(Beginning of RECORDS TO USE)
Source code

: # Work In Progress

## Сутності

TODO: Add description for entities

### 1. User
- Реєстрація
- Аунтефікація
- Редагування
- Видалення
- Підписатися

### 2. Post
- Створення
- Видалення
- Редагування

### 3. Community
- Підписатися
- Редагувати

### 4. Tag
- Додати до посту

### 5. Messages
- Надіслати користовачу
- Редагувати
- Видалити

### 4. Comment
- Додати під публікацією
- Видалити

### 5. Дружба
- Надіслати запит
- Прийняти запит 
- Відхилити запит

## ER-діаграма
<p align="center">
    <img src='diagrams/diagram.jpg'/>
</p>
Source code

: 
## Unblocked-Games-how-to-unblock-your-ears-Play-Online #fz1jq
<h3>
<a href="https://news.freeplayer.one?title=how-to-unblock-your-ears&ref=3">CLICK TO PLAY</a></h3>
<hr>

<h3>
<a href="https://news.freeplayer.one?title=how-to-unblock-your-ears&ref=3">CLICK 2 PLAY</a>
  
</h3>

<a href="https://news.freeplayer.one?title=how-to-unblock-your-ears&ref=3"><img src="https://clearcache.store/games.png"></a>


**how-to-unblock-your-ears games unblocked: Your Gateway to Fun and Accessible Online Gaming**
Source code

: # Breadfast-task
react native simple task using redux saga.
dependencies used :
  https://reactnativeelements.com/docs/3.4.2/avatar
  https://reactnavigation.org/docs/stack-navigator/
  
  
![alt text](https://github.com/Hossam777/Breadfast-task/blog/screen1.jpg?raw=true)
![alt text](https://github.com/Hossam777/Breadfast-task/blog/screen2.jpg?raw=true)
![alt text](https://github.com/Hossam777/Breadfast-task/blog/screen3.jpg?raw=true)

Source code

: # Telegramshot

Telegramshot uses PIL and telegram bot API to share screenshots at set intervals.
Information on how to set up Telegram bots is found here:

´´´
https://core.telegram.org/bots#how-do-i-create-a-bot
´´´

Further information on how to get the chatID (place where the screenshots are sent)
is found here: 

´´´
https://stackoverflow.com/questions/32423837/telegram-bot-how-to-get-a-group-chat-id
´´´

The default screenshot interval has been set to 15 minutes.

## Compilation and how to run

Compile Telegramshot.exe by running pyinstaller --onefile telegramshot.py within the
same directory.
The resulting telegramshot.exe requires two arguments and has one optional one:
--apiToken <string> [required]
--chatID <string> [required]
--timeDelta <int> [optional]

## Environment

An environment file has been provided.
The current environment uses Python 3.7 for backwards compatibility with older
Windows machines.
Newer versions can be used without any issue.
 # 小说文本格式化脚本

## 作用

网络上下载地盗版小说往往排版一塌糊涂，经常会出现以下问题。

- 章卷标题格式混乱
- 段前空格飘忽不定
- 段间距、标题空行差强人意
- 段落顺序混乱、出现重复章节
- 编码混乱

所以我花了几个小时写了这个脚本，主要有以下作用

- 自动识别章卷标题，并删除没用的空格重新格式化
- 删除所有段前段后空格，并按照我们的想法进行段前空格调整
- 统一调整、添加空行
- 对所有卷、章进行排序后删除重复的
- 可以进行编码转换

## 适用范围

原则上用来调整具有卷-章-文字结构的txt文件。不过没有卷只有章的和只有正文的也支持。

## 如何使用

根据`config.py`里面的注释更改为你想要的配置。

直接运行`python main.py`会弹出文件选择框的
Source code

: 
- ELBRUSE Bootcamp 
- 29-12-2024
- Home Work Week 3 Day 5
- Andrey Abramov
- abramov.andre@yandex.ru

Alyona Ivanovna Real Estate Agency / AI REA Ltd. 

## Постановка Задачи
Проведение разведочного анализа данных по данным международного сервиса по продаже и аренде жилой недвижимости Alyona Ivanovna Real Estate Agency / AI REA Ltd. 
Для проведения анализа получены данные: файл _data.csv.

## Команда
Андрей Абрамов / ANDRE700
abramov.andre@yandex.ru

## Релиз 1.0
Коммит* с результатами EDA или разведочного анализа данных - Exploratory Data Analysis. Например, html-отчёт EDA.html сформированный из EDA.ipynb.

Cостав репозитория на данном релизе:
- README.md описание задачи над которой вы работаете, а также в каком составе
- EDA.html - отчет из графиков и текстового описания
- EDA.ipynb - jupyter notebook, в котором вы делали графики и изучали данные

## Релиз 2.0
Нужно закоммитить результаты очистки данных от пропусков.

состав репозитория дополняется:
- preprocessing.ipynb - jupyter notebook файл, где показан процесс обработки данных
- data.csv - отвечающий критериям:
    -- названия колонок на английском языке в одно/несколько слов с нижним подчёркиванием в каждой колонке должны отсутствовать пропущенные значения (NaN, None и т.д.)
(End of RECORDS TO USE)
Repeat every entry exactly, please.

→ OUTPUT
Source code

: # Work In Progress

## Сутності

TODO: Add description for entities

### 1. User
- Реєстрація
- Аунтефікація
- Редагування
- Видалення
- Підписатися

### 2. Post
- Створення
- Видалення
- Редагування

### 3. Community
- Підписатися
- Редагувати

### 4. Tag
- Додати до посту

### 5. Messages
- Надіслати користовачу
- Редагувати
- Видалити

### 4. Comment
- Додати під публікацією
- Видалити

### 5. Дружба
- Надіслати запит
- Прийняти запит 
- Відхилити запит

## ER-діаграма
<p align="center">
    <img src='diagrams/diagram.jpg'/>
</p>
Source code

: 
## Unblocked-Games-how-to-unblock-your-ears-Play-Online #fz1jq
<h3>
<a href="https://news.freeplayer.one?title=how-to-unblock-your-ears&ref=3">CLICK TO PLAY</a></h3>
<hr>

<h3>
<a href="https://news.freeplayer.one?title=how-to-unblock-your-ears&ref=3">CLICK 2 PLAY</a>
  
</h3>

<a href="https://news.freeplayer.one?title=how-to-unblock-your-ears&ref=3"><img src="https://clearcache.store/games.png"></a>


**how-to-unblock-your-ears games unblocked: Your Gateway to Fun and Accessible Online Gaming**
Source code

: # Breadfast-task
react native simple task using redux saga.
dependencies used :
  https://reactnativeelements.com/docs/3.4.2/avatar
  https://reactnavigation.org/docs/stack-navigator/
  
  
![alt text](https://github.com/Hossam777/Breadfast-task/blog/screen1.jpg?raw=true)
![alt text](https://github.com/Hossam777/Breadfast-task/blog/screen2.jpg?raw=true)
![alt text](https://github.com/Hossam777/Breadfast-task/blog/screen3.jpg?raw=true)

Source code

: # Telegramshot

Telegramshot uses PIL and telegram bot API to share screenshots at set intervals.
Information on how to set up Telegram bots is found here:

´´´
https://core.telegram.org/bots#how-do-i-create-a-bot
´´´

Further information on how to get the chatID (place where the screenshots are sent)
is found here: 

´´´
https://stackoverflow.com/questions/32423837/telegram-bot-how-to-get-a-group-chat-id
´´´

The default screenshot interval has been set to 15 minutes.

## Compilation and how to run

Compile Telegramshot.exe by running pyinstaller --onefile telegramshot.py within the
same directory.
The resulting telegramshot.exe requires two arguments and has one optional one:
--apiToken <string> [required]
--chatID <string> [required]
--timeDelta <int> [optional]

## Environment

An environment file has been provided.
The current environment uses Python 3.7 for backwards compatibility with older
Windows machines.
Newer versions can be used without any issue.
 # 小说文本格式化脚本

## 作用

网络上下载地盗版小说往往排版一塌糊涂，经常会出现以下问题。

- 章卷标题格式混乱
- 段前空格飘忽不定
- 段间距、标题空行差强人意
- 段落顺序混乱、出现重复章节
- 编码混乱

所以我花了几个小时写了这个脚本，主要有以下作用

- 自动识别章卷标题，并删除没用的空格重新格式化
- 删除所有段前段后空格，并按照我们的想法进行段前空格调整
- 统一调整、添加空行
- 对所有卷、章进行排序后删除重复的
- 可以进行编码转换

## 适用范围

原则上用来调整具有卷-章-文字结构的txt文件。不过没有卷只有章的和只有正文的也支持。

## 如何使用

根据`config.py`里面的注释更改为你想要的配置。

直接运行`python main.py`会弹出文件选择框的
Source code

: 
- ELBRUSE Bootcamp 
- 29-12-2024
- Home Work Week 3 Day 5
- Andrey Abramov
- abramov.andre@yandex.ru

Alyona Ivanovna Real Estate Agency / AI REA Ltd. 

## Постановка Задачи
Проведение разведочного анализа данных по данным международного сервиса по продаже и аренде жилой недвижимости Alyona Ivanovna Real Estate Agency / AI REA Ltd. 
Для проведения анализа получены данные: файл _data.csv.

## Команда
Андрей Абрамов / ANDRE700
abramov.andre@yandex.ru

## Релиз 1.0
Коммит* с результатами EDA или разведочного анализа данных - Exploratory Data Analysis. Например, html-отчёт EDA.html сформированный из EDA.ipynb.

Cостав репозитория на данном релизе:
- README.md описание задачи над которой вы работаете, а также в каком составе
- EDA.html - отчет из графиков и текстового описания
- EDA.ipynb - jupyter notebook, в котором вы делали графики и изучали данные

## Релиз 2.0
Нужно закоммитить результаты очистки данных от пропусков.

состав репозитория дополняется:
- preprocessing.ipynb - jupyter notebook файл, где показан процесс обработки данных
- data.csv - отвечающий критериям:
    -- названия колонок на английском языке в одно/несколько слов с нижним подчёркиванием в каждой колонке должны отсутствовать пропущенные значения (NaN, None и т.д.)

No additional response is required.